INFORMATION SUPPLIED:
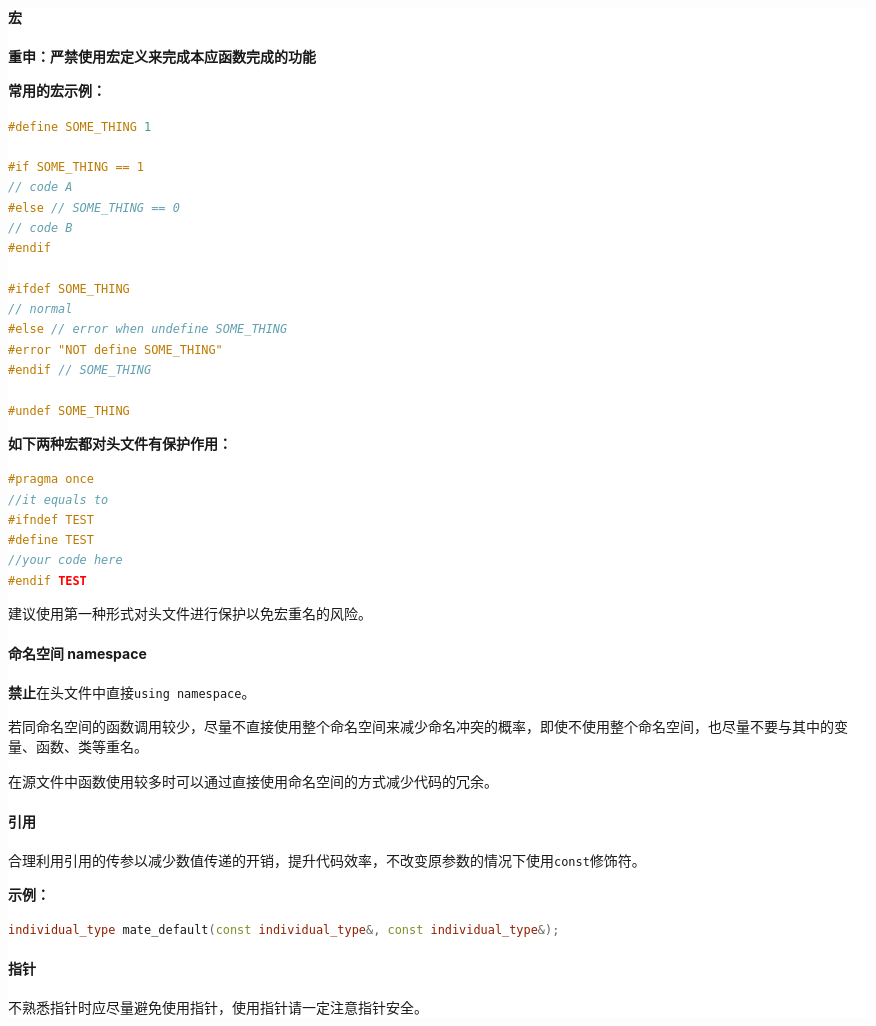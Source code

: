 #### 宏

**重申：严禁使用宏定义来完成本应函数完成的功能**

**常用的宏示例：**

```cpp
#define SOME_THING 1

#if SOME_THING == 1
// code A
#else // SOME_THING == 0
// code B
#endif

#ifdef SOME_THING
// normal
#else // error when undefine SOME_THING
#error "NOT define SOME_THING"
#endif // SOME_THING

#undef SOME_THING
```

**如下两种宏都对头文件有保护作用：**

```cpp
#pragma once
//it equals to
#ifndef TEST
#define TEST
//your code here
#endif TEST
```

建议使用第一种形式对头文件进行保护以免宏重名的风险。

#### 命名空间 namespace

**禁止**在头文件中直接`using namespace`。

若同命名空间的函数调用较少，尽量不直接使用整个命名空间来减少命名冲突的概率，即使不使用整个命名空间，也尽量不要与其中的变量、函数、类等重名。

在源文件中函数使用较多时可以通过直接使用命名空间的方式减少代码的冗余。

#### 引用

合理利用引用的传参以减少数值传递的开销，提升代码效率，不改变原参数的情况下使用`const`修饰符。

**示例：**

```cpp
individual_type mate_default(const individual_type&, const individual_type&);
```

#### 指针

不熟悉指针时应尽量避免使用指针，使用指针请一定注意指针安全。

TASK TO CARRY OUT: Working from the entries above, return all lines that contain "else".

TASK ANSWER:
#else // SOME_THING == 0
#else // error when undefine SOME_THING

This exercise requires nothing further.